• What is required
Which lines in the records below contain the word "unique"? Copy each one out.

[Collected data]
╔══
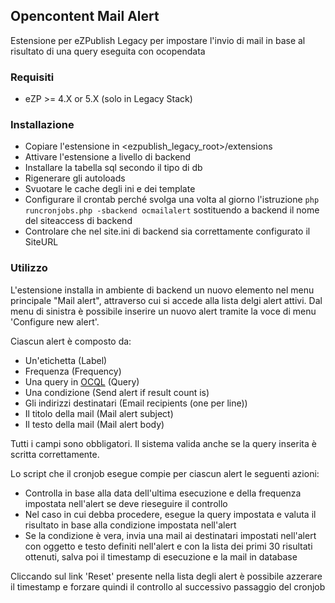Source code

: ## Opencontent Mail Alert

Estensione per eZPublish Legacy per impostare l'invio di mail in base al risultato di una query eseguita con ocopendata


### Requisiti

* eZP >= 4.X or 5.X (solo in Legacy Stack)

### Installazione

* Copiare l'estensione in <ezpublish_legacy_root>/extensions
* Attivare l'estensione a livello di backend
* Installare la tabella sql secondo il tipo di db
* Rigenerare gli autoloads
* Svuotare le cache degli ini e dei template
* Configurare il crontab perché svolga una volta al giorno l'istruzione  `php runcronjobs.php -sbackend ocmailalert` sostituendo a backend il nome del siteaccess di backend
* Controlare che nel site.ini di backend sia correttamente configurato il SiteURL

### Utilizzo

L'estensione installa in ambiente di backend un nuovo elemento nel menu principale "Mail alert", attraverso cui si accede alla lista delgi alert attivi.
Dal menu di sinistra è possibile inserire un nuovo alert tramite la voce di menu 'Configure new alert'.

Ciascun alert è composto da:

* Un'etichetta (Label)
* Frequenza (Frequency)
* Una query in [OCQL](https://github.com/Opencontent/openservices/blob/master/doc/06-search-query.md) (Query)
* Una condizione (Send alert if result count is)
* Gli indirizzi destinatari (Email recipients (one per line))
* Il titolo della mail (Mail alert subject)
* Il testo della mail (Mail alert body)

Tutti i campi sono obbligatori. Il sistema valida anche se la query inserita è scritta correttamente.

Lo script che il cronjob esegue compie per ciascun alert le seguenti azioni:

* Controlla in base alla data dell'ultima esecuzione e della frequenza impostata nell'alert se deve rieseguire il controllo
* Nel caso in cui debba procedere, esegue la query impostata e valuta il risultato in base alla condizione impostata nell'alert
* Se la condizione è vera, invia una mail ai destinatari impostati nell'alert con oggetto e testo definiti nell'alert e con la lista dei primi 30 risultati ottenuti, salva poi il timestamp di esecuzione e la mail in database

Cliccando sul link 'Reset' presente nella lista degli alert è possibile azzerare il timestamp e forzare quindi il controllo al successivo passaggio del cronjob
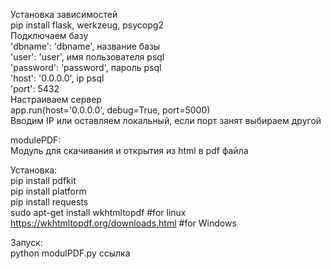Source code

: Установка зависимостей<br>
pip install flask, werkzeug, psycopg2<br>
Подключаем базу<br>
    'dbname': 'dbname', название базы<br>
    'user': 'user', имя пользователя psql<br>
    'password': 'password', пароль psql<br>
    'host': '0.0.0.0', ip psql<br>
    'port': 5432<br>
Настраиваем сервер<br>
  app.run(host='0.0.0.0', debug=True, port=5000)<br>
Вводим IP или оставляем локальный, если порт занят выбираем другой<br>

modulePDF:<br>
Модуль для скачивания и открытия из html в pdf файла<br>

Установка:<br>
pip install pdfkit<br>
pip install platform<br>
pip install requests<br>
sudo apt-get install wkhtmltopdf #for linux<br>
https://wkhtmltopdf.org/downloads.html #for Windows<br>

Запуск:<br>
python modulPDF.py ссылка<br>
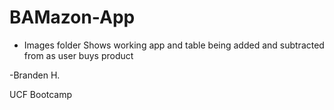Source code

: # BAMazon-App


- Images folder
Shows working app and table being added and subtracted from as user buys product

-Branden H.


UCF Bootcamp
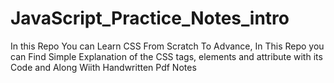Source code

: # JavaScript_Practice_Notes_intro
In this Repo You can Learn CSS From Scratch To Advance, In This Repo you can Find Simple Explanation of the CSS tags, elements and attribute with its Code and Along Wiith Handwritten Pdf Notes
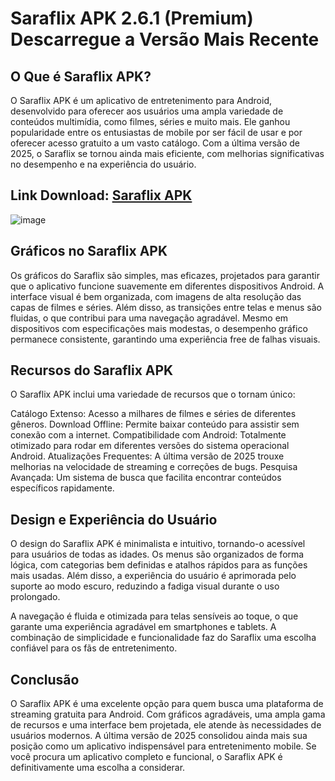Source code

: # Saraflix APK 2.6.1 (Premium) Descarregue a Versão Mais Recente
## O Que é Saraflix APK?

O Saraflix APK é um aplicativo de entretenimento para Android, desenvolvido para oferecer aos usuários uma ampla variedade de conteúdos multimídia, como filmes, séries e muito mais. Ele ganhou popularidade entre os entusiastas de mobile por ser fácil de usar e por oferecer acesso gratuito a um vasto catálogo. Com a última versão de 2025, o Saraflix se tornou ainda mais eficiente, com melhorias significativas no desempenho e na experiência do usuário.
## Link Download: [Saraflix APK](https://apkmodjoy.net/pt/Saraflix/)
![image](https://github.com/user-attachments/assets/964cade2-56ad-4cea-ab9f-e4b03146af98)

## Gráficos no Saraflix APK

Os gráficos do Saraflix são simples, mas eficazes, projetados para garantir que o aplicativo funcione suavemente em diferentes dispositivos Android. A interface visual é bem organizada, com imagens de alta resolução das capas de filmes e séries. Além disso, as transições entre telas e menus são fluidas, o que contribui para uma navegação agradável. Mesmo em dispositivos com especificações mais modestas, o desempenho gráfico permanece consistente, garantindo uma experiência free de falhas visuais.

## Recursos do Saraflix APK

O Saraflix APK inclui uma variedade de recursos que o tornam único:

Catálogo Extenso: Acesso a milhares de filmes e séries de diferentes gêneros.
Download Offline: Permite baixar conteúdo para assistir sem conexão com a internet.
Compatibilidade com Android: Totalmente otimizado para rodar em diferentes versões do sistema operacional Android.
Atualizações Frequentes: A última versão de 2025 trouxe melhorias na velocidade de streaming e correções de bugs.
Pesquisa Avançada: Um sistema de busca que facilita encontrar conteúdos específicos rapidamente.
## Design e Experiência do Usuário

O design do Saraflix APK é minimalista e intuitivo, tornando-o acessível para usuários de todas as idades. Os menus são organizados de forma lógica, com categorias bem definidas e atalhos rápidos para as funções mais usadas. Além disso, a experiência do usuário é aprimorada pelo suporte ao modo escuro, reduzindo a fadiga visual durante o uso prolongado.

A navegação é fluida e otimizada para telas sensíveis ao toque, o que garante uma experiência agradável em smartphones e tablets. A combinação de simplicidade e funcionalidade faz do Saraflix uma escolha confiável para os fãs de entretenimento.

## Conclusão

O Saraflix APK é uma excelente opção para quem busca uma plataforma de streaming gratuita para Android. Com gráficos agradáveis, uma ampla gama de recursos e uma interface bem projetada, ele atende às necessidades de usuários modernos. A última versão de 2025 consolidou ainda mais sua posição como um aplicativo indispensável para entretenimento mobile. Se você procura um aplicativo completo e funcional, o Saraflix APK é definitivamente uma escolha a considerar.
<!--
## Certifications
[View Google Certification](googlec56c3af4260dac26.html)
**Here are some ideas to get you started:**

🙋‍♀️ A short introduction - what is your organization all about?
🌈 Contribution guidelines - how can the community get involved?
👩‍💻 Useful resources - where can the community find your docs? Is there anything else the community should know?
🍿 Fun facts - what does your team eat for breakfast?
🧙 Remember, you can do mighty things with the power of [Markdown](https://docs.github.com/github/writing-on-github/getting-started-with-writing-and-formatting-on-github/basic-writing-and-formatting-syntax)
-->
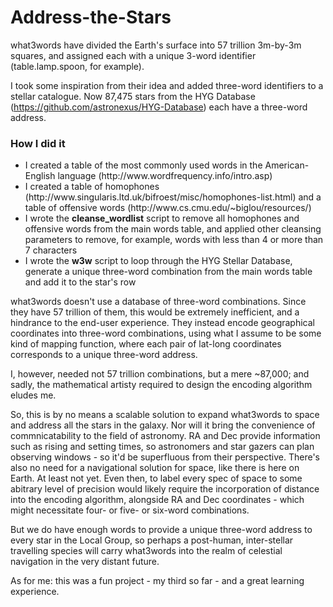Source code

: # Address-the-Stars

what3words have divided the Earth's surface into 57 trillion 3m-by-3m squares, and assigned each with a unique 3-word identifier
(table.lamp.spoon, for example). 

I took some inspiration from their idea and added three-word identifiers to a stellar catalogue. Now 87,475 stars from the HYG Database 
(https://github.com/astronexus/HYG-Database) each have a three-word address. 

<h3>How I did it</h3>

<ul>
<li>I created a table of the most commonly used words in the American-English language (http://www.wordfrequency.info/intro.asp)</li>
<li>I created a table of homophones (http://www.singularis.ltd.uk/bifroest/misc/homophones-list.html) and a table of offensive words (http://www.cs.cmu.edu/~biglou/resources/)</li>
<li>I wrote the <b>cleanse_wordlist</b> script to remove all homophones and offensive words from the main words table, and applied other cleansing parameters 
to remove, for example, words with less than 4 or more than 7 characters </li>
<li>I wrote the <b>w3w</b> script to loop through the HYG Stellar Database, generate a unique three-word combination from the main words table
and add it to the star's row</li>
</ul>

what3words doesn't use a database of three-word combinations. Since they have 57 trillion of them, this would be extremely inefficient, 
and a hindrance to the end-user experience. They instead encode geographical coordinates into three-word combinations, using what I assume to be
some kind of mapping function, where each pair of lat-long coordinates corresponds to a unique three-word address. 

I, however, needed not 57 trillion combinations, but a mere ~87,000; and sadly, the mathematical artisty required to design 
the encoding algorithm eludes me.

So, this is by no means a scalable solution to expand what3words to space and address all the stars in the galaxy. Nor will it bring the 
convenience of commnicatability to the field of astronomy. RA and Dec provide information such as rising and setting times, so astronomers and
star gazers can plan observing windows - so it'd be superfluous from their perspective. There's also no need for a navigational solution for space, like there is here on Earth. At least not yet. Even then, to label every spec of space to some abitrary level of precision would likely require the incorporation of distance into the encoding algorithm, alongside RA and Dec coordinates - which might necessitate four- or five- or six-word combinations.

But we do  have enough words to provide a unique three-word address to every star in the Local Group, so perhaps a post-human, inter-stellar travelling
species will carry what3words into the realm of celestial navigation in the very distant future.

As for me: this was a fun project - my third so far - and a great learning experience.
╚══
• Answer space
what3words have divided the Earth's surface into 57 trillion 3m-by-3m squares, and assigned each with a unique 3-word identifier
<li>I wrote the <b>w3w</b> script to loop through the HYG Stellar Database, generate a unique three-word combination from the main words table
some kind of mapping function, where each pair of lat-long coordinates corresponds to a unique three-word address. 
But we do  have enough words to provide a unique three-word address to every star in the Local Group, so perhaps a post-human, inter-stellar travelling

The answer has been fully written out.